● Your objective
Look through the entries below, please, and copy every line with the word "boolean".

● Material supplied
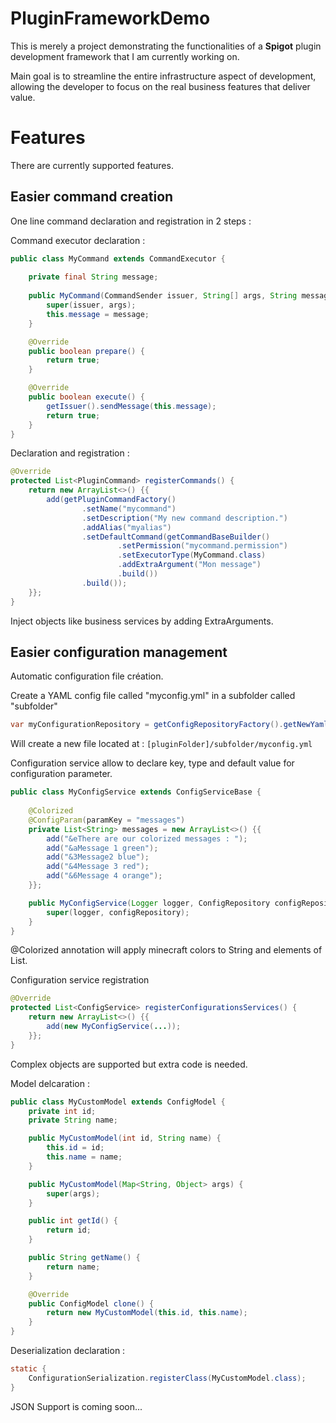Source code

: # PluginFrameworkDemo
This is merely a project demonstrating the functionalities of a **Spigot** plugin development framework that I am currently working on.

Main goal is to streamline the entire infrastructure aspect of development, allowing the developer to focus on the real business features that deliver value.

# Features
There are currently supported features. 

## Easier command creation
One line command declaration and registration in 2 steps : 

Command executor declaration : 

```java
public class MyCommand extends CommandExecutor {
    
    private final String message;
    
    public MyCommand(CommandSender issuer, String[] args, String message) {
        super(issuer, args);
        this.message = message;
    }

    @Override
    public boolean prepare() {
        return true;
    }

    @Override
    public boolean execute() {
        getIssuer().sendMessage(this.message);
        return true;
    }
}
```

Declaration and registration : 
```java
@Override
protected List<PluginCommand> registerCommands() {
    return new ArrayList<>() {{
        add(getPluginCommandFactory()
                .setName("mycommand")
                .setDescription("My new command description.")
                .addAlias("myalias")
                .setDefaultCommand(getCommandBaseBuilder()
                        .setPermission("mycommand.permission")
                        .setExecutorType(MyCommand.class)
                        .addExtraArgument("Mon message")
                        .build())
                .build());
    }};
}
```
Inject objects like business services by adding ExtraArguments.

## Easier configuration management
Automatic configuration file création.

Create a YAML config file called "myconfig.yml" in a subfolder called "subfolder"

```java
var myConfigurationRepository = getConfigRepositoryFactory().getNewYamlRepository("subfolder", "myconfig.yml");
```
Will create a new file located at : ```[pluginFolder]/subfolder/myconfig.yml```

Configuration service allow to declare key, type and default value for configuration parameter.

```java
public class MyConfigService extends ConfigServiceBase {
    
    @Colorized
    @ConfigParam(paramKey = "messages")
    private List<String> messages = new ArrayList<>() {{
        add("&eThere are our colorized messages : ");
        add("&aMessage 1 green");
        add("&3Message2 blue");
        add("&4Message 3 red");
        add("&6Message 4 orange");
    }};

    public MyConfigService(Logger logger, ConfigRepository configRepository) {
        super(logger, configRepository);
    }
}
```
@Colorized annotation will apply minecraft colors to String and elements of List<String>.

Configuration service registration
```java
@Override
protected List<ConfigService> registerConfigurationsServices() {
    return new ArrayList<>() {{
        add(new MyConfigService(...));
    }};
}
```

Complex objects are supported but extra code is needed.

Model delcaration : 
```java
public class MyCustomModel extends ConfigModel {
    private int id;
    private String name;

    public MyCustomModel(int id, String name) {
        this.id = id;
        this.name = name;
    }

    public MyCustomModel(Map<String, Object> args) {
        super(args);
    }

    public int getId() {
        return id;
    }

    public String getName() {
        return name;
    }

    @Override
    public ConfigModel clone() {
        return new MyCustomModel(this.id, this.name);
    }
}
```

Deserialization declaration :
```java
static {
    ConfigurationSerialization.registerClass(MyCustomModel.class);
}
```



JSON Support is coming soon...

##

● Response below
    public boolean prepare() {
    public boolean execute() {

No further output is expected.